**DATA PROVIDED**:
☆ ☆ ☆

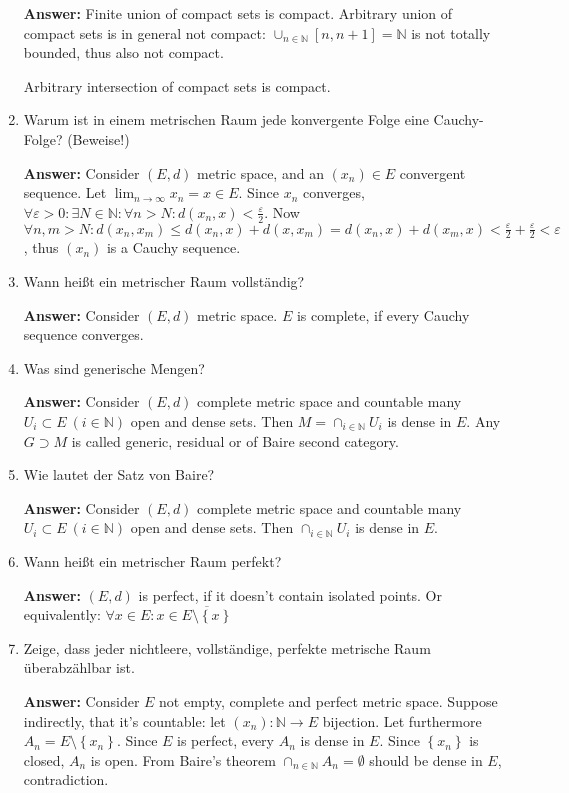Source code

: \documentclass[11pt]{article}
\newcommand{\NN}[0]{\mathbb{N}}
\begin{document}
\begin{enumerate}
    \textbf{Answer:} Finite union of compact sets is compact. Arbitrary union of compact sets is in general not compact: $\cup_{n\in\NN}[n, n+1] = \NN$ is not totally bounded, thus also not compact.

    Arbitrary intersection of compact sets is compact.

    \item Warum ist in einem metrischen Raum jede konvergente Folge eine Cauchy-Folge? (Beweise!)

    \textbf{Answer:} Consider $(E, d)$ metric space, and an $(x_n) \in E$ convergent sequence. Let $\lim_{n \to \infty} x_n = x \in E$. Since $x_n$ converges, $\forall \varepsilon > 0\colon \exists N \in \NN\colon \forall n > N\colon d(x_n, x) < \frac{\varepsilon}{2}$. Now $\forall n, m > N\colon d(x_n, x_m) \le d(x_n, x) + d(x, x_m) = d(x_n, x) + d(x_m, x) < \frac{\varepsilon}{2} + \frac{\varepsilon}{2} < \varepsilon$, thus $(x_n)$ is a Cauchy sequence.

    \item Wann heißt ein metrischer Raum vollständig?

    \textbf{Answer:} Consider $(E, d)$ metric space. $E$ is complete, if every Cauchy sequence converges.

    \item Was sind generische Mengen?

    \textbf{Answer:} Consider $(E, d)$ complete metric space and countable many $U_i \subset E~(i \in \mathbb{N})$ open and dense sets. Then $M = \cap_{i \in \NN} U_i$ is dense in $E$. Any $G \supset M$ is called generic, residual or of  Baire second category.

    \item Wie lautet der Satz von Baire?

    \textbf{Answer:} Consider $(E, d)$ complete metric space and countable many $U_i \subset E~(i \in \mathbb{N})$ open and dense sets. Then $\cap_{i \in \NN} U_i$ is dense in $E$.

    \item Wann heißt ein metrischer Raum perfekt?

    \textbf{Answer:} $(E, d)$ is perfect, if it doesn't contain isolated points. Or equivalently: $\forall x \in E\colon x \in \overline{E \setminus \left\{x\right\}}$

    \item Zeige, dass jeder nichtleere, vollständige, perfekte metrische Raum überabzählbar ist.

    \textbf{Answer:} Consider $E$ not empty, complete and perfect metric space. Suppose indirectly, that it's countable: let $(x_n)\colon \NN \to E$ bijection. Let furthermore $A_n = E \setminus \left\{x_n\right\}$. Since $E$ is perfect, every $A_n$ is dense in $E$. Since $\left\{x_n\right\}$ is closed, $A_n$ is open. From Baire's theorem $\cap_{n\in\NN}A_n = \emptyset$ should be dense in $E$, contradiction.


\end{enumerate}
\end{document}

☆ ☆ ☆

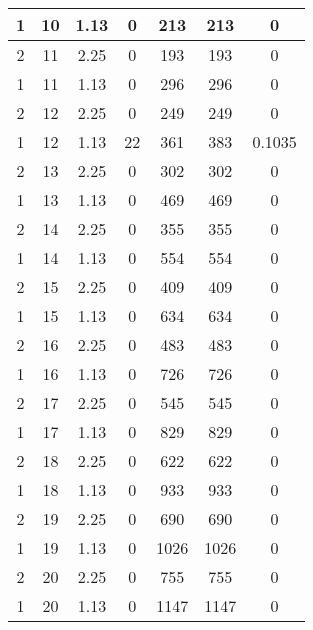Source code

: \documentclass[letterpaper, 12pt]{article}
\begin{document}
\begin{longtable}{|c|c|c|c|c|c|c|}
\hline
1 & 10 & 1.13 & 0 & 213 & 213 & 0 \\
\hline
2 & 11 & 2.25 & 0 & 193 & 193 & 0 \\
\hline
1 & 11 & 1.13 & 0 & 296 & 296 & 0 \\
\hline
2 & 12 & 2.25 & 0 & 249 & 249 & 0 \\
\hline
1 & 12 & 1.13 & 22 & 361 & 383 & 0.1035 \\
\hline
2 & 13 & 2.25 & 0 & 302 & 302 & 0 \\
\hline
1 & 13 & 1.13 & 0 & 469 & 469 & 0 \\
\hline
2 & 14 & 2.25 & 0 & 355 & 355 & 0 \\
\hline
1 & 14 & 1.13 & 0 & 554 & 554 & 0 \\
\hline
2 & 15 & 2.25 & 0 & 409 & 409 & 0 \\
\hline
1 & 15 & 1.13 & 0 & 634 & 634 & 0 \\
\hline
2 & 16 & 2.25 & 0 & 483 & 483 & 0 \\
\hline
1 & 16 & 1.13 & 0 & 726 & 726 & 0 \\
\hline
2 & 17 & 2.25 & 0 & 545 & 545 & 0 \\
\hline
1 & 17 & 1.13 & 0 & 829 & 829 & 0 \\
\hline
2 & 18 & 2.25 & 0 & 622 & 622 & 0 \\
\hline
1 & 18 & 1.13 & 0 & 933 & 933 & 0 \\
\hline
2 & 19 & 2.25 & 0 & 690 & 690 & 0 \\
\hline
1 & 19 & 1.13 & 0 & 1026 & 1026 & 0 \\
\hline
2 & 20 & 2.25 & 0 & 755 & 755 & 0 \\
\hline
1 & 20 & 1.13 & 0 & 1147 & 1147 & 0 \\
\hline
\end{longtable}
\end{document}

☆ ☆ ☆

**EXERCISE GOAL**: Where a line in the entries holds "complete", copy that line.

**EXPECTED ANSWER**:
    \textbf{Answer:} Consider $(E, d)$ metric space. $E$ is complete, if every Cauchy sequence converges.
    \textbf{Answer:} Consider $(E, d)$ complete metric space and countable many $U_i \subset E~(i \in \mathbb{N})$ open and dense sets. Then $M = \cap_{i \in \NN} U_i$ is dense in $E$. Any $G \supset M$ is called generic, residual or of  Baire second category.
    \textbf{Answer:} Consider $(E, d)$ complete metric space and countable many $U_i \subset E~(i \in \mathbb{N})$ open and dense sets. Then $\cap_{i \in \NN} U_i$ is dense in $E$.
    \textbf{Answer:} Consider $E$ not empty, complete and perfect metric space. Suppose indirectly, that it's countable: let $(x_n)\colon \NN \to E$ bijection. Let furthermore $A_n = E \setminus \left\{x_n\right\}$. Since $E$ is perfect, every $A_n$ is dense in $E$. Since $\left\{x_n\right\}$ is closed, $A_n$ is open. From Baire's theorem $\cap_{n\in\NN}A_n = \emptyset$ should be dense in $E$, contradiction.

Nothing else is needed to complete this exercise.